Aramak

Başyazı

SADECE O’NUN İÇİN

Yüce Allah, Müberra kitabımız Kur’an-ı Kerim’de mealen şöyle buyurmaktadır: “Halbuki onlara dini yalnız O’na has kılarak ve hanifler olarak Allah’a kulluk etmeleri, namaz kılmaları ve zekât vermeleri emrolunmuştu. Sağlam din de budur.” (Beyyine 5)

Kulunu yoktan var eden Allah Teâlâ’dır. Allah Teâlâ kulunu yaratmayı istemiş ve onu var etmiştir. Bu yönüyle kul ile Rabbi arasında çok özel, çok derin ve müstesna bir ilişki ve hukuk vardır. 

Allah Teâlâ kullarından bu eşsiz hukuku her zeminde korumasını istemiş, dünya hayatında her işini kendisi için yapmasını emretmiş, başka şeylerin karıştırılmasına rıza göstermemiştir.

Buna göre kul her ne yaparsa Rabbi için yapmalı, ibadetini sadece Ona arz etmelidir. İşte buna ihlâs denir.

Bu sebeple ibadette ihlâs farzdır. Namaza başlarken niyet etmek, o ibadeti sırf Allah Teâlâ için, O emrettiği için, O’nun rızasını kazanmak için yaptığını ilan etmektir. “Niyet ettim Allah için...” der ve her namazımıza başlarken bu niyeti tekrarlarız. 

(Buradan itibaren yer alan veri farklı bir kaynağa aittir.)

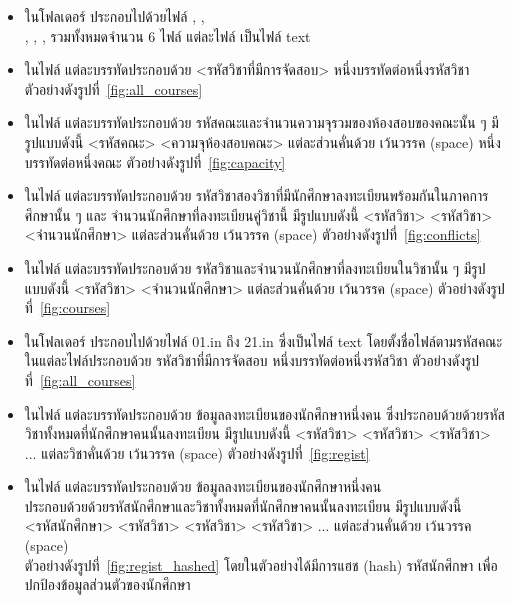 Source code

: \begin{itemize}
  \item ในโฟลเดอร์  ประกอบไปด้วยไฟล์ , ,
  \\ , , ,  รวมทั้งหมดจำนวน 6 ไฟล์ แต่ละไฟล์ เป็นไฟล์ text 
  \item ในไฟล์  แต่ละบรรทัดประกอบด้วย <รหัสวิชาที่มีการจัดสอบ> หนึ่งบรรทัดต่อหนึ่งรหัสวิชา ตัวอย่างดังรูปที่~\ref{fig:all_courses}
  \item ในไฟล์  แต่ละบรรทัดประกอบด้วย รหัสคณะและจำนวนความจุรวมของห้องสอบของคณะนั้น ๆ มีรูปแบบดังนี้ <รหัสคณะ> <ความจุห้องสอบคณะ> แต่ละส่วนคั่นด้วย เว้นวรรค (space) หนึ่งบรรทัดต่อหนึ่งคณะ ตัวอย่างดังรูปที่~\ref{fig:capacity}
  \item ในไฟล์  แต่ละบรรทัดประกอบด้วย รหัสวิชาสองวิชาที่มีนักศึกษาลงทะเบียนพร้อมกันในภาคการศึกษานั้น ๆ และ จำนวนนักศึกษาที่ลงทะเบียนคู่วิชานี้ มีรูปแบบดังนี้ <รหัสวิชา> <รหัสวิชา> <จำนวนนักศึกษา> แต่ละส่วนคั่นด้วย เว้นวรรค (space) ตัวอย่างดังรูปที่~\ref{fig:conflicts}
  \item ในไฟล์  แต่ละบรรทัดประกอบด้วย รหัสวิชาและจำนวนนักศึกษาที่ลงทะเบียนในวิชานั้น ๆ มีรูปแบบดังนี้ <รหัสวิชา> <จำนวนนักศึกษา> แต่ละส่วนคั่นด้วย เว้นวรรค (space) ตัวอย่างดังรูปที่~\ref{fig:courses}
  \item ในโฟลเดอร์  ประกอบไปด้วยไฟล์ 01.in ถึง 21.in ซึ่งเป็นไฟล์ text โดยตั้งชื่อไฟล์ตามรหัสคณะ ในแต่ละไฟล์ประกอบด้วย รหัสวิชาที่มีการจัดสอบ หนึ่งบรรทัดต่อหนึ่งรหัสวิชา ตัวอย่างดังรูปที่~\ref{fig:all_courses} 
  \item ในไฟล์  แต่ละบรรทัดประกอบด้วย ข้อมูลลงทะเบียนของนักศึกษาหนึ่งคน ซึ่งประกอบด้วยด้วยรหัสวิชาทั้งหมดที่นักศึกษาคนนั้นลงทะเบียน มีรูปแบบดังนี้ <รหัสวิชา> <รหัสวิชา> <รหัสวิชา> ... แต่ละวิชาคั่นด้วย เว้นวรรค (space) ตัวอย่างดังรูปที่~\ref{fig:regist}
  \item ในไฟล์  แต่ละบรรทัดประกอบด้วย ข้อมูลลงทะเบียนของนักศึกษาหนึ่งคน \\ ประกอบด้วยด้วยรหัสนักศึกษาและวิชาทั้งหมดที่นักศึกษาคนนั้นลงทะเบียน มีรูปแบบดังนี้ \\ <รหัสนักศึกษา> <รหัสวิชา> <รหัสวิชา> <รหัสวิชา> ... แต่ละส่วนคั่นด้วย เว้นวรรค (space) \\ ตัวอย่างดังรูปที่~\ref{fig:regist_hashed}
  โดยในตัวอย่างได้มีการแฮช (hash) รหัสนักศึกษา เพื่อปกป้องข้อมูลส่วนตัวของนักศึกษา
\end{itemize}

Vakitler değişir, rekât sayıları değişir ancak “niyet ettim Allah için” veya “Allah rızası için” kısmı hiç değişmez. İbadet türleri değişse de hepsi Allah Teâlâ için olmalıdır.

Başkası adına yapılan, niyete ve hedefe başkası konulan ibadetler kabul edilmez. Nitekim Kur’an-ı Kerim’de Allah Teâlâ’dan başkası için kesilen kurbanların kabul olunmayacağı haber verilmektedir. (Mâide 3)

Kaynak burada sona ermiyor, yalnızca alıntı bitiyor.